## Task goal
For the listing below, return the line containing "Esteban Leon Duque: Tengo", the line containing "2) _**VINCULOS ACADEMICOS Y DESCRIPCIÓN**_", and all lines in between, exactly as written and nothing else.

## Records provided
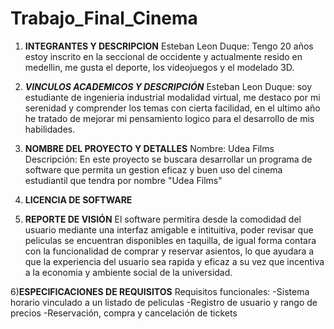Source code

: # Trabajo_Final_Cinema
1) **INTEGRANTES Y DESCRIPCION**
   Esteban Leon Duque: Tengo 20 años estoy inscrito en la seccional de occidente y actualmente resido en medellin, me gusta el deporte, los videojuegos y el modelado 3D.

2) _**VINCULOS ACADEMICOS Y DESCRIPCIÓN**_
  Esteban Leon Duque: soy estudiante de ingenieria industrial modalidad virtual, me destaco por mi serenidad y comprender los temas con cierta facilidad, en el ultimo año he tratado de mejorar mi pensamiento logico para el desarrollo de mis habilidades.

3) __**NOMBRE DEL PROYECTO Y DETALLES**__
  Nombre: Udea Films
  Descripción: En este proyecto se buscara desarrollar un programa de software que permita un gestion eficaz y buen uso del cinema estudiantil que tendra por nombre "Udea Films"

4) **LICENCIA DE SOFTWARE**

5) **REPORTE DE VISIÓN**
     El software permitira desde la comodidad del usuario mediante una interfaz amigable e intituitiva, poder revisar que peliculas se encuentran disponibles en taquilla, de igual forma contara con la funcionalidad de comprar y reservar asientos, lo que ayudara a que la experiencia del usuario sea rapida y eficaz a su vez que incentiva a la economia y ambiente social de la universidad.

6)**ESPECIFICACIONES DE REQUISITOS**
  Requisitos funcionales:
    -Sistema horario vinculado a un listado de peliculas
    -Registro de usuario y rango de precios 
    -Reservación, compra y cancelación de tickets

--

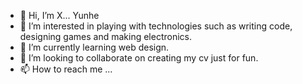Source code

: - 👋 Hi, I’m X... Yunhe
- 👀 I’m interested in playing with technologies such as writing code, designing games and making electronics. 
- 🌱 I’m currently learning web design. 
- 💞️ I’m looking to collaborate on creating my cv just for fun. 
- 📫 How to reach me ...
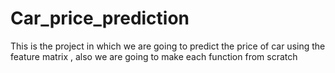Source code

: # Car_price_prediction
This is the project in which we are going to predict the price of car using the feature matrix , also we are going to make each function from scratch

* * *

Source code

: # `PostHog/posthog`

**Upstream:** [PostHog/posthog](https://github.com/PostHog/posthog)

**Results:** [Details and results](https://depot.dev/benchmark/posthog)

## Response
   Esteban Leon Duque: Tengo 20 años estoy inscrito en la seccional de occidente y actualmente resido en medellin, me gusta el deporte, los videojuegos y el modelado 3D.

2) _**VINCULOS ACADEMICOS Y DESCRIPCIÓN**_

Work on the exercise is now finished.